On trouvait de tout dans les bahuts de la niania; dès qu'il manquait quelque chose dans la maison on disait: Il faut le demander à Nathalia Savichna. Après quelques recherches dans ses coffres, elle apportait l'objet réclamé, en disant: «Voyez comme j'ai bien fait de le serrer.» Les bahuts renfermaient par milliers toutes les choses oubliées dont personne ne prenait soin, et dont tout le monde ignorait encore l'existence.
Je me rappelle pourtant avoir été une fois dans ma vie très mécontent de Nathalia Savichna. Voici ce qui s'était passé: au dîner, en voulant verser du kwass2, je répandis sur la nappe le contenu du carafon.
«Faites venir Nathalia Savichna, dit maman, elle aura le plaisir de réparer les maladresses de son favori.»

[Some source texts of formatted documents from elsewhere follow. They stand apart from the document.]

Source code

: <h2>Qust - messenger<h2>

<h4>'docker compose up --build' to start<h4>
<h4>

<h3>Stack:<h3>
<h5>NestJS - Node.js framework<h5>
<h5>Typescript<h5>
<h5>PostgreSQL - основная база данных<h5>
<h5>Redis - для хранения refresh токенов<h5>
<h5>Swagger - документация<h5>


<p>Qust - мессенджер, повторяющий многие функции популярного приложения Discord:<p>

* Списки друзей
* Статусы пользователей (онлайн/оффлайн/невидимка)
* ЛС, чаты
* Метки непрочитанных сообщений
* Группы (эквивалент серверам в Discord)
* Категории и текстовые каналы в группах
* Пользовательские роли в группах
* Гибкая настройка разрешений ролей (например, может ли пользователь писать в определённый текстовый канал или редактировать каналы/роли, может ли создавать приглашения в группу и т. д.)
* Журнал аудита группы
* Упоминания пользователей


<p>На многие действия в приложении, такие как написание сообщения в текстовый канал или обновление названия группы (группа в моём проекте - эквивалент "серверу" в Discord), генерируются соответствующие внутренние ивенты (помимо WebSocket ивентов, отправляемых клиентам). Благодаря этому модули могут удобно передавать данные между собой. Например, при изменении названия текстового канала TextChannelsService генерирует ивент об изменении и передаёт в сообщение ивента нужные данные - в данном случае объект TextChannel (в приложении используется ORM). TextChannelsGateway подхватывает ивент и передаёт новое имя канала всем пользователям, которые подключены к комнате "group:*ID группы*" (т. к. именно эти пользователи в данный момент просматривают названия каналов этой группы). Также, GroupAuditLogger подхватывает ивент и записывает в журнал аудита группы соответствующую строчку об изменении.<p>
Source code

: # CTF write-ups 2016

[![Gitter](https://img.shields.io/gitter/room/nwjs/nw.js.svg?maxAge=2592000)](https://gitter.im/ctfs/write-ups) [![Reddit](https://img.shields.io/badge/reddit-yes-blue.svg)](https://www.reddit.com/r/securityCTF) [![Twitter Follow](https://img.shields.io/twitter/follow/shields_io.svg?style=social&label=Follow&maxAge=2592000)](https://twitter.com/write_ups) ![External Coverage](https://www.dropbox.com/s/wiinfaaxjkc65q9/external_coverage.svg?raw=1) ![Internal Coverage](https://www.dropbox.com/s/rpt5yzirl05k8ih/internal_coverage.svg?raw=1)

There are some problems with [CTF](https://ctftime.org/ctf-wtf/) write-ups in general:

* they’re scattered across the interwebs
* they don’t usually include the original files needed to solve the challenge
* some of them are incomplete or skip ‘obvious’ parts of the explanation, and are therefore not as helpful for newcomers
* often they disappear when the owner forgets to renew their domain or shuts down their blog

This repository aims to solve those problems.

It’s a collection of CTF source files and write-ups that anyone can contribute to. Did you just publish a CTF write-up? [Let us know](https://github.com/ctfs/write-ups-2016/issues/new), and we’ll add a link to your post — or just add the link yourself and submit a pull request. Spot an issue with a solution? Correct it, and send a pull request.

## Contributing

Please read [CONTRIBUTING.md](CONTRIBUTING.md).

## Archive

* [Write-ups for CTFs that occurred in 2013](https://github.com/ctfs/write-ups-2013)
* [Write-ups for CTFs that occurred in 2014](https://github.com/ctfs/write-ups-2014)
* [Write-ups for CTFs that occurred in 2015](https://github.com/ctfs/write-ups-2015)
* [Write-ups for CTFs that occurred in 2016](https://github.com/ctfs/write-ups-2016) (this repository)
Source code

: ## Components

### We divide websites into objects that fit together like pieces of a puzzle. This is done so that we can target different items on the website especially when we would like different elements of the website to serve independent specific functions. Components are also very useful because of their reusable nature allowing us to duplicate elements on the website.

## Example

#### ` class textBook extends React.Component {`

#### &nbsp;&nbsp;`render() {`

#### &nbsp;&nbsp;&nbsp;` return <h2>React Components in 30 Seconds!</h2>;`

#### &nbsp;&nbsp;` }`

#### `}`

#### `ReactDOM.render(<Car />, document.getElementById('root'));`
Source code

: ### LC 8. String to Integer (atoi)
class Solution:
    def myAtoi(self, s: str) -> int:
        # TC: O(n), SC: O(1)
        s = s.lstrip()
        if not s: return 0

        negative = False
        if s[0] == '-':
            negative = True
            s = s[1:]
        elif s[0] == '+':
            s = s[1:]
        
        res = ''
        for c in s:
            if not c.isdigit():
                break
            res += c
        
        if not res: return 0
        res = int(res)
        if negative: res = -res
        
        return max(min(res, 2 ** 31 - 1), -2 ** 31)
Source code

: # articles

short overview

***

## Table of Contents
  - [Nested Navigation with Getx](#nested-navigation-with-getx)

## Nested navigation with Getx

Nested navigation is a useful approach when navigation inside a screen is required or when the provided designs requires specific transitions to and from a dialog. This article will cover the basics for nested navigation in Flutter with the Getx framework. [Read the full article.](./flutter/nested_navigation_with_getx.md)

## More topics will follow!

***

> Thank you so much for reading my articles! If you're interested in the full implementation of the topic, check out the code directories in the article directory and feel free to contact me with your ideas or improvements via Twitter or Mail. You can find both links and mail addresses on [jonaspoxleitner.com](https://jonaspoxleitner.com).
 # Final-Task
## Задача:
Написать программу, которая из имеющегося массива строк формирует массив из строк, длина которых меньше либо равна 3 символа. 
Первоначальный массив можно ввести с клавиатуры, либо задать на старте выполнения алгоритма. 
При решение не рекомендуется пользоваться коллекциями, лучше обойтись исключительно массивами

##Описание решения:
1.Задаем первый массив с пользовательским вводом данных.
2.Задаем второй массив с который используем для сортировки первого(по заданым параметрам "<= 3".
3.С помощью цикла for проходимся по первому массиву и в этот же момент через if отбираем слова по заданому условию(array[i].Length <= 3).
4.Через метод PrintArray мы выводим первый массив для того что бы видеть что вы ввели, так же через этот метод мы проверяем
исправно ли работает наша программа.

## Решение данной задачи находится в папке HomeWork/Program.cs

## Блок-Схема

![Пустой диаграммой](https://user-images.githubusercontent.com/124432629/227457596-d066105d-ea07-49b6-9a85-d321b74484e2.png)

La niania accourut aussitôt, et, en voyant la mare que je venais de faire, elle branla la tête; maman lui dit quelques mots à l'oreille, et elle sortit en me menaçant du doigt.
Après le dîner, je m'élançai dans le salon en sautant. J'étais de la plus belle humeur, lorsque, tout à coup, Nathalia sortit de la porte de la salle à manger, la nappe tachée à la main, et, me courant dessus, me saisit, et, malgré ma résistance désespérée, me frotta le visage avec le linge humide en répétant: «C'est pour t'apprendre à salir la nappe.» Ma dignité fut à tel point blessée par ce procédé, que je me mis à pousser des cris de rage.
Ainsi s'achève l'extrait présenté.